We hear it often, the perception that eating locally is expensive and elitist. From the global to the local level, the price of food reflects a complex set of issues. If you look closely though, you’ll find our farmers care deeply about providing good food for all. It’s a source of anguish when the economics mean they can’t. Gathered here are some recent thoughts, facts, and one farmer’s personal encounter on the matter. And, yes, Prince Charles, who was right all along.
Prince Charles on the future of food
The system of farm subsidies is geared in such a way that it favors overwhelmingly those kinds of agriculture techniques that are responsible for the many problems that I have just outlined. And secondly, that the cost of that damage is factored into the price of food production.

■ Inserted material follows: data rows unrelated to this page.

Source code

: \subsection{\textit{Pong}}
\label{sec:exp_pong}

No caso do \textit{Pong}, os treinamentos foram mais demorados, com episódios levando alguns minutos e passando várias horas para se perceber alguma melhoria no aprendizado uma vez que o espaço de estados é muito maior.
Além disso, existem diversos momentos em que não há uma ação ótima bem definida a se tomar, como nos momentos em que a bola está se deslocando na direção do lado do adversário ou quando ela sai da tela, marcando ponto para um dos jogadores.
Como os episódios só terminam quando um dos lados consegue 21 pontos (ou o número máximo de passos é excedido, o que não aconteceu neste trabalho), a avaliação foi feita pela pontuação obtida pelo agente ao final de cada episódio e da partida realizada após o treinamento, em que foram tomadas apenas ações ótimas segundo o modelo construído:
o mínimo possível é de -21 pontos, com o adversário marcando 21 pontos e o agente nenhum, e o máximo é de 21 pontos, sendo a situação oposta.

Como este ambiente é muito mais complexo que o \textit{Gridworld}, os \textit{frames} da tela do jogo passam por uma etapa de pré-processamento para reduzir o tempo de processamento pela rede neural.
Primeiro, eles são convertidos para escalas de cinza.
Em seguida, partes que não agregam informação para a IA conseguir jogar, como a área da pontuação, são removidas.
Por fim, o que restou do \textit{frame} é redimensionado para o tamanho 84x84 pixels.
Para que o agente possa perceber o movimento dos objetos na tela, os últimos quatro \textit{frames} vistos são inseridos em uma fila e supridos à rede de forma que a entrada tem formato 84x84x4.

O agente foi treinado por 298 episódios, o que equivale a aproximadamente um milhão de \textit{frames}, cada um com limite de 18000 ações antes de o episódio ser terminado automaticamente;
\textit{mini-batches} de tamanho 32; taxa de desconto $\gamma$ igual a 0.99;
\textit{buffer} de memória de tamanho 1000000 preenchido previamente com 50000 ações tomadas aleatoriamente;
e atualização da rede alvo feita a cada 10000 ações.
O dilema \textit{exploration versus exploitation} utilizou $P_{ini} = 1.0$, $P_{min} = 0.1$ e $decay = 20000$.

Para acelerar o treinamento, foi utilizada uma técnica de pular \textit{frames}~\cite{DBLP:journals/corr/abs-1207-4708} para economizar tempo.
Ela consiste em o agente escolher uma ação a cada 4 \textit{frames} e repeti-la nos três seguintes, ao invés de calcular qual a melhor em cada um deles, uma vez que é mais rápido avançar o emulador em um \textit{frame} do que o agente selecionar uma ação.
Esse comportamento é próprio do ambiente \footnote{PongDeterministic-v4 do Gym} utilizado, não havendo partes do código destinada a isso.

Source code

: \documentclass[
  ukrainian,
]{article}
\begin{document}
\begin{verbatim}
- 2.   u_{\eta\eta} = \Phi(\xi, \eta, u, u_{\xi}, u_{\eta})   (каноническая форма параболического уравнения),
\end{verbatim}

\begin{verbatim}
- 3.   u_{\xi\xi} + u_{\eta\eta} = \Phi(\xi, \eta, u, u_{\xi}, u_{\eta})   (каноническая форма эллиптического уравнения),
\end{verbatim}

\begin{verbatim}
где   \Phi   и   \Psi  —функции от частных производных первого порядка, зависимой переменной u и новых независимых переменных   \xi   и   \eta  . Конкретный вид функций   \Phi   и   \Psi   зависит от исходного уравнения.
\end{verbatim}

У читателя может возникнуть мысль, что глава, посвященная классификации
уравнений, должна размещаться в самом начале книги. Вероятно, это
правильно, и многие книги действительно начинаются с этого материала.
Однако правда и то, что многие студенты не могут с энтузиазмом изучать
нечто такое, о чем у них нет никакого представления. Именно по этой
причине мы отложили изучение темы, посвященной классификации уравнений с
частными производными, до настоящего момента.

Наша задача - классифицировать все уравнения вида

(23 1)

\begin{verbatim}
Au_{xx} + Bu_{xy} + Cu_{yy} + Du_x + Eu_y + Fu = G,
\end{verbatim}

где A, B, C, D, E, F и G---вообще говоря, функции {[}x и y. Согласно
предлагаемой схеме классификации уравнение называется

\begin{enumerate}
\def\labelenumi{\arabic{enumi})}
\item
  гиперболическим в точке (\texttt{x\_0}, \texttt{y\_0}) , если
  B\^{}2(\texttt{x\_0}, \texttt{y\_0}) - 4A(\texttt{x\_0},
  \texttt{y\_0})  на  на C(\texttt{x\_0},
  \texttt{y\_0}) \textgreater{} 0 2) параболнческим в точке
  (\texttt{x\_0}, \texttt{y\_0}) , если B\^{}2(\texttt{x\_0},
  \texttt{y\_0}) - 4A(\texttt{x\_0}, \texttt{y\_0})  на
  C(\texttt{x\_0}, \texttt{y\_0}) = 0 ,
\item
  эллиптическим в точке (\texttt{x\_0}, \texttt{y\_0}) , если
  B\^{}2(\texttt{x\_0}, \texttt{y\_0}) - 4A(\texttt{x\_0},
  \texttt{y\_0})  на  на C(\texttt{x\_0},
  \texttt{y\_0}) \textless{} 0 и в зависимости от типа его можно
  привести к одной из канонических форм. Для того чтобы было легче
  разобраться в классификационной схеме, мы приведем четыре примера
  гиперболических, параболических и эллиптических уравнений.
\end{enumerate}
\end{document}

Consider, for example, what happens when pesticides get into the water supply. At the moment, the water has to be cleaned up at enormous cost to consumer water bills. The primary polluter is not charged. Or, take the emissions from the manufacturing application of nitrogen fertilizer, which are potent greenhouse gases. They, too, are not costed at source. This has led to a situation where farmers are better off using intensive methods and where consumers who would prefer to buy sustainably produced food, are unable to do so because of the price.
There are many producers and consumers who want to do the right thing but, as things stand, doing the right thing is penalized…
The new food movement could be at the heart of this consensus acting as an agent for truly transformational change, not just, ladies and gentlemen, by addressing the challenges of making our food systems more sustainable and secure but also because, as far as I’m concerned, agriculture — not agri-industry — holds the key to the improvement of public health, the expansion of rural employment, the enrichment of education and the enhancement of quality of life. Read more…
— The Washington Post
Why being a foodie isn’t “elitist”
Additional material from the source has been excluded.